Brighton and Hove City Council is to tighten the emission standard for its bus-only low emission zone (LEZ) in the city centre.
The existing LEZ, enforced by a traffic regulation condition (TRC), covers North Street and Western Road, and covers about 95 per cent of bus movements in the city.
Buses are required to meet the Euro V standard by January 2020, although low frequency bus routes are exempt (those entering the zone fewer than 25 times a week).
The council expects that all bus operators will achieve the standard by January next year, either through vehicle replacement or retrofitting.

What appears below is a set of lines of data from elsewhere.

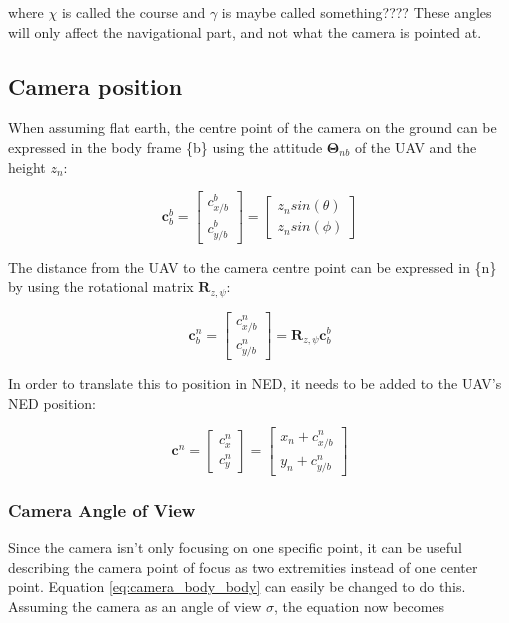 \documentclass{article}
\begin{document}
where $\chi$ is called the course and $\gamma$ is maybe called something???? These angles will only affect the navigational part, and not what the camera is pointed at.

\subsection*{Camera position}
When assuming flat earth, the centre point of the camera on the ground can be expressed in the body frame \{b\} using the attitude $\bm{\Theta}_{nb}$ of the UAV and the height $z_n$:

\begin{equation}
	\bm{c}_b^b = 
	\begin{bmatrix}
		c_{x/b}^b \\ c_{y/b}^b
	\end{bmatrix}
	=
	\begin{bmatrix}
		z_n sin(\theta) \\ z_n sin(\phi)
	\end{bmatrix}
	\label{eq:camera_body_body}
\end{equation}

The distance from the UAV to the camera centre point can be expressed in \{n\} by using the rotational matrix $\bm{R}_{z,\psi}$:

\begin{equation} \label{eq:body_ned_rotate}
	\bm{c}^n_b = 
	\begin{bmatrix}
		c^n_{x/b} \\ c^n_{y/b}
	\end{bmatrix}
	= \bm{R}_{z, \psi}\bm{c}^b_b
\end{equation}

In order to translate this to position in NED, it needs to be added to the UAV's NED position:

\begin{equation}
	\bm{c}^n =
	\begin{bmatrix}
		c_x^n \\ c_y^n
	\end{bmatrix}
	=
	\begin{bmatrix}
		x_n + c^n_{x/b} \\
		y_n + c^n_{y/b}
	\end{bmatrix}
	\label{eq:body_ned_trans}
\end{equation}

\subsubsection*{Camera Angle of View}
Since the camera isn't only focusing on one specific point, it can be useful describing the camera point of focus as two extremities instead of one center point. Equation \eqref{eq:camera_body_body} can easily be changed to do this. Assuming the camera as an angle of view $\sigma$, the equation now becomes
\end{document}
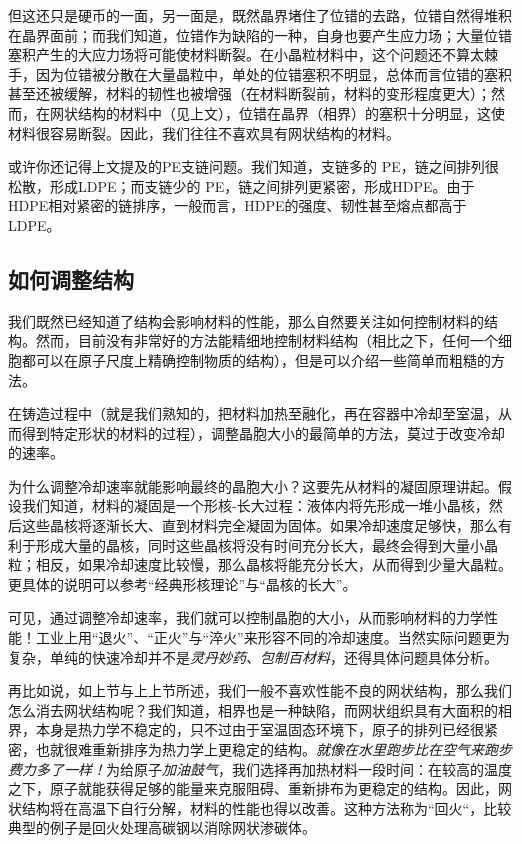 但这还只是硬币的一面，另一面是，既然晶界堵住了位错的去路，位错自然得堆积在晶界面前；而我们知道，位错作为缺陷的一种，自身也要产生应力场；大量位错塞积产生的大应力场将可能使材料断裂。在小晶粒材料中，这个问题还不算太棘手，因为位错被分散在大量晶粒中，单处的位错塞积不明显，总体而言位错的塞积甚至还被缓解，材料的韧性也被增强（在材料断裂前，材料的变形程度更大）；然而，在网状结构的材料中（见上文），位错在晶界（相界）的塞积十分明显，这使材料很容易断裂。因此，我们往往不喜欢具有网状结构的材料。

或许你还记得上文提及的PE支链问题。我们知道，支链多的 PE，链之间排列很松散，形成LDPE；而支链少的 PE，链之间排列更紧密，形成HDPE。由于HDPE相对紧密的链排序，一般而言，HDPE的强度、韧性甚至熔点都高于LDPE。

\subsection{如何调整结构}

我们既然已经知道了结构会影响材料的性能，那么自然要关注如何控制材料的结构。然而，目前没有非常好的方法能精细地控制材料结构（相比之下，任何一个细胞都可以在原子尺度上精确控制物质的结构），但是可以介绍一些简单而粗糙的方法。

在铸造过程中（就是我们熟知的，把材料加热至融化，再在容器中冷却至室温，从而得到特定形状的材料的过程），调整晶胞大小的最简单的方法，莫过于改变冷却的速率。

为什么调整冷却速率就能影响最终的晶胞大小？这要先从材料的凝固原理讲起。假设我们知道，材料的凝固是一个形核-长大过程：液体内将先形成一堆小晶核，然后这些晶核将逐渐长大、直到材料完全凝固为固体。如果冷却速度足够快，那么有利于形成大量的晶核，同时这些晶核将没有时间充分长大，最终会得到大量小晶粒；相反，如果冷却速度比较慢，那么晶核将能充分长大，从而得到少量大晶粒。更具体的说明可以参考“经典形核理论”与“晶核的长大”。

可见，通过调整冷却速率，我们就可以控制晶胞的大小，从而影响材料的力学性能！工业上用“退火”、“正火”与“淬火”来形容不同的冷却速度。当然实际问题更为复杂，单纯的快速冷却并不是\textsl{灵丹妙药、包制百材料}，还得具体问题具体分析。

再比如说，如上节与上上节所述，我们一般不喜欢性能不良的网状结构，那么我们怎么消去网状结构呢？我们知道，相界也是一种缺陷，而网状组织具有大面积的相界，本身是热力学不稳定的，只不过由于室温固态环境下，原子的排列已经很紧密，也就很难重新排序为热力学上更稳定的结构。\textsl{就像在水里跑步比在空气来跑步费力多了一样！}为给原子\textsl{加油鼓气}，我们选择再加热材料一段时间：在较高的温度之下，原子就能获得足够的能量来克服阻碍、重新排布为更稳定的结构。因此，网状结构将在高温下自行分解，材料的性能也得以改善。这种方法称为“回火“，比较典型的例子是回火处理高碳钢以消除网状渗碳体。

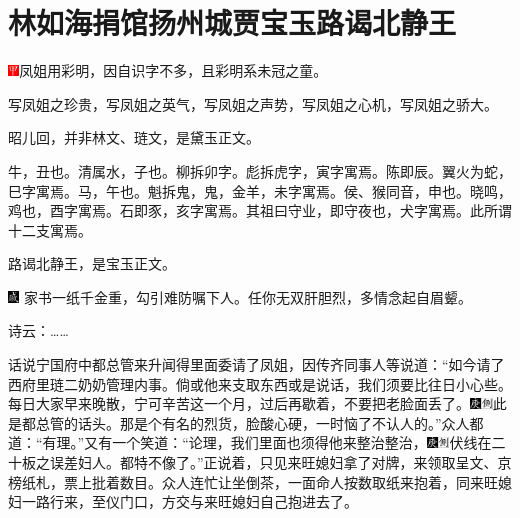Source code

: 

\chapter{林如海捐馆扬州城\hspace{.5em}贾宝玉路谒北静王}

{\includegraphics[width=3mm]{../Images/00002}凤姐用彩明，因自识字不多，且彩明系未冠之童。}

{写凤姐之珍贵，写凤姐之英气，写凤姐之声势，写凤姐之心机，写凤姐之骄大。}

{昭儿回，并非林文、琏文，是黛玉正文。}

{牛，丑也。清属水，子也。柳拆卯字。彪拆虎字，寅字寓焉。陈即辰。翼火为蛇，巳字寓焉。马，午也。魁拆鬼，鬼，金羊，未字寓焉。侯、猴同音，申也。晓鸣，鸡也，酉字寓焉。石即豕，亥字寓焉。其祖曰守业，即守夜也，犬字寓焉。此所谓十二支寓焉。}

{路谒北静王，是宝玉正文。}

{\includegraphics[width=3mm]{../Images/00005}  \kaishu 家书一纸千金重，勾引难防嘱下人。任你无双肝胆烈，多情念起自眉颦。}

诗云：\ldots{}\ldots{}

话说宁国府中都总管来升闻得里面委请了凤姐，因传齐同事人等说道：``如今请了西府里琏二奶奶管理内事。倘或他来支取东西或是说话，我们须要比往日小心些。每日大家早来晚散，宁可辛苦这一个月，过后再歇着，不要把老脸面丢了。{\includegraphics[width=3mm]{../Images/00004}\includegraphics[width=3mm]{../Images/00011}\footnotesize \kaishu 此是都总管的话头。}那是个有名的烈货，脸酸心硬，一时恼了不认人的。''众人都道：``有理。''又有一个笑道：``论理，我们里面也须得他来整治整治，{\includegraphics[width=3mm]{../Images/00004}\includegraphics[width=3mm]{../Images/00011}\footnotesize \kaishu 伏线在二十板之误差妇人。}都特不像了。''正说着，只见来旺媳妇拿了对牌，来领取呈文、京榜纸札，票上批着数目。众人连忙让坐倒茶，一面命人按数取纸来抱着，同来旺媳妇一路行来，至仪门口，方交与来旺媳妇自己抱进去了。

It will now apply to the traffic commissioner to amend the TRC to set Euro VI as the standard to be achieved from October 2024, with the current exemption for low frequency buses removed. The zone would also be extended to the junction with Palmeira Square from January 2019.

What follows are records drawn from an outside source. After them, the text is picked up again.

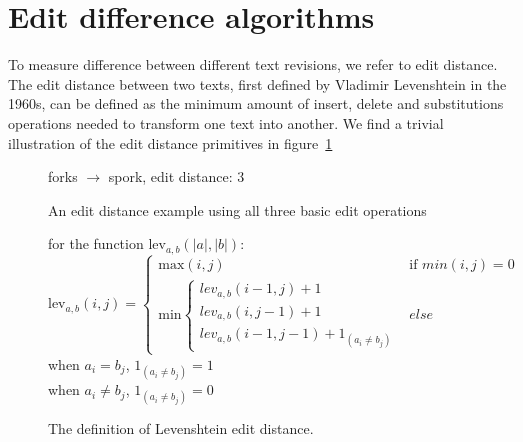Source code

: \section{Edit difference algorithms}
To measure difference between different text revisions, we refer to
edit distance. The edit distance between two texts, first defined by
Vladimir Levenshtein in the 1960s,\cite{Levenshtein1966} can be
defined as the minimum amount of insert, delete and substitutions
operations needed to transform one text into another. We find a
trivial illustration of the edit distance primitives in
figure~\ref{fig:fork-spork}

\begin{figure}
  \centering
  

  \vspace{3 mm}

  forks $\rightarrow$ spork, edit distance: 3
  
  \caption{An edit distance example using all three basic edit
    operations}
  \label{fig:fork-spork}
\end{figure}

\begin{figure}
  \centering
  for the function $\mbox{lev}_{a,b}(|a|,|b|)$:\\
  $$\mbox{lev}_{a,b}(i,j) = 
  \left\{
  \begin{array}{ll}
    \mbox{max}(i,j) & \mbox{if }min(i,j) = 0\\
    \mbox{min}\left\{
    \begin{array}{lll}
      lev_{a,b}(i-1,j)+1\\
      lev_{a,b}(i,j-1)+1\\
      lev_{a,b}(i-1,j-1)+1_{(a_i{\neq}b_j)}
    \end{array}
    \right.
    & else 
  \end{array}
  \right.$$
  when $a_i = b_j$, $1_{(a_i{\neq}b_j)} = 1$\\
  when  $a_i \neq b_j$, $1_{(a_i{\neq}b_j)} = 0$
  \caption{The definition of Levenshtein edit distance.}
  \label{fig:levdef}
\end{figure}

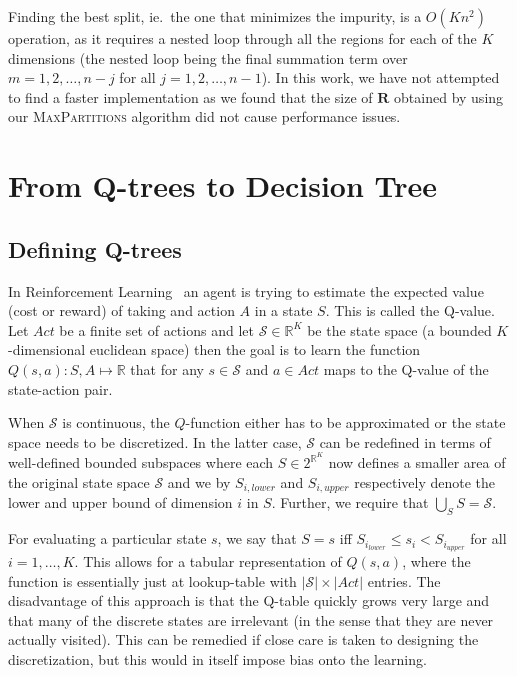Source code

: Finding the best split, ie.\ the one that minimizes the impurity, is a $O(Kn^2)$
operation, as it requires a nested loop through all the regions for each
of the $K $dimensions (the nested loop being the final summation term over $m =
1, 2, \ldots, n - j$ for all $j = 1, 2, \ldots, n - 1$). In this work, we have
not attempted to find a faster implementation as we found that the size of
$\mathbf{R}$ obtained by using our \textsc{MaxPartitions} algorithm did not
cause performance issues.


\section{From Q-trees to Decision Tree}%
\label{sec:convergeToDT}

\subsection{Defining Q-trees}%
\label{subsec:defQTrees}

In Reinforcement Learning~\cite{Sutton1998} an agent is trying to estimate the
expected value (cost or reward) of taking and action $A$ in a state $S$. This is
called the Q-value. Let $Act$ be a finite set of actions and let $\mathcal{S}
\in \mathbb{R}^K$ be the state space (a bounded $K$-dimensional euclidean space)
then the goal is to learn the function $Q(s,a) : S, A \mapsto \mathbb{R}$ that
for any $s \in \mathcal{S}$ and $a \in Act$ maps to the Q-value of the
state-action pair.

When $\mathcal{S}$ is continuous, the $Q$-function either has to be approximated
or the state space needs to be discretized. In the latter case, $\mathcal{S}$
can be redefined in terms of well-defined bounded subspaces where each $S \in
2^{\mathbb{R}^{K}}$ now defines a smaller area of the original state space
$\mathcal{S}$ and we by $S_{i,lower}$ and $S_{i,upper}$ respectively denote the lower and
upper bound of dimension $i$ in $S$. Further, we require that $\bigcup_S S =
\mathcal{S}$.

For evaluating a particular state $s$, we say that $S = s$ iff $S_{i_{lower}}
\le s_i < S_{i_{upper}}$ for all $i = 1, \ldots, K$.  This allows for a tabular
representation of $Q(s,a)$, where the function is essentially just at
lookup-table with $|\mathcal{S}| \times |Act|$ entries. The disadvantage
of this approach is that the Q-table quickly grows very large and that many of
the discrete states are irrelevant (in the sense that they are never actually
visited). This can be remedied if close care is taken to designing the
discretization, but this would in itself impose bias onto the learning.

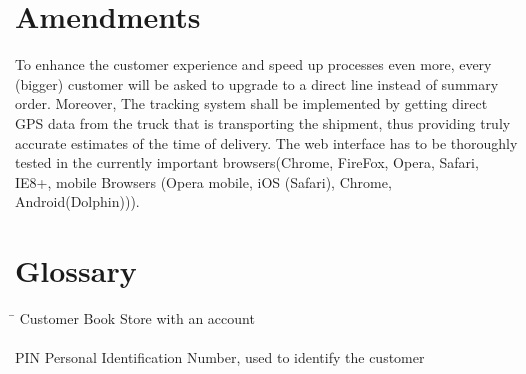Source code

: \documentclass[11pt,a4paper,oneside,svgnames]{report}
\begin{document}
\chapter{Amendments}
To enhance the customer experience and speed up processes even more, every (bigger) customer will be asked to upgrade to a direct line instead of summary order. Moreover, The tracking system shall be implemented by getting direct GPS data from the truck that is transporting the shipment, thus providing truly accurate estimates of the time of delivery. The web interface has to be thoroughly tested in the currently important browsers(Chrome, FireFox, Opera, Safari, IE8+, mobile Browsers (Opera mobile, iOS (Safari), Chrome, Android(Dolphin))).
\chapter{Glossary}
\begin{tabbing}
\hspace{3cm}\=\kill
	Customer  \> Book Store with an account\\
	\\
	PIN       \> Personal Identification Number, used to identify the customer\\
	\\
	 
\end{tabbing} 

\listoffigures{}
\listoftables{}
\end{document}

Nick Hibberd, the council’s executive director for economy, environment, and culture, told councillors that the 2024 compliance date was “challenging but achievable”. “Given that two-thirds of the fleet of the city’s largest operator [Brighton & Hove Buses] will need to be upgraded to meet this standard, it is seen as an ambitious target.”
Brighton & Hove Buses has told the council the target is “stretching and challenging”. “We absolutely endorse the raising of the standard required to Euro VI and believe Euro VI diesel technology in buses, far more advanced than it so far is in other vehicles, is the appropriate solution... ahead of moves to exhaust emissions-free solutions in the longer term.
“We believe this will be achievable if all goes to plan and we have one significant ‘win’ in a funding bid.”
The operator, however, wants its fleet of articulated (bendy) buses and hybrids treated as “special cases”. “The hybrids were bought in 2012 with [DfT] Green Bus Fund funding in good faith with an expectation of using them for their full life in the city,” says the operator. “The bendies are essential for effectively moving large numbers of students to and from the universities every day.
“Both types are ‘better than Euro V’ but are very non-standard. We will commit to actively working to upgrade them to Euro VI emission levels by October 2024, including exploring new battery technology and pursuing all suitable funding opportunities.
“However, in the event that we are unsuccessful we wish to propose that a clause in the new LEZ specifically refers to these two non-standard bus types and allows a re-negotiation of the LEZ deadline during the life of the LEZ just for these two bus types.”
The operator adds: “Where funding opportunities make it possible to do so, we 100 per cent share the ambition of the council to leapfrog the Euro VI stage for some buses and move straight to exhaust emissions-free buses.”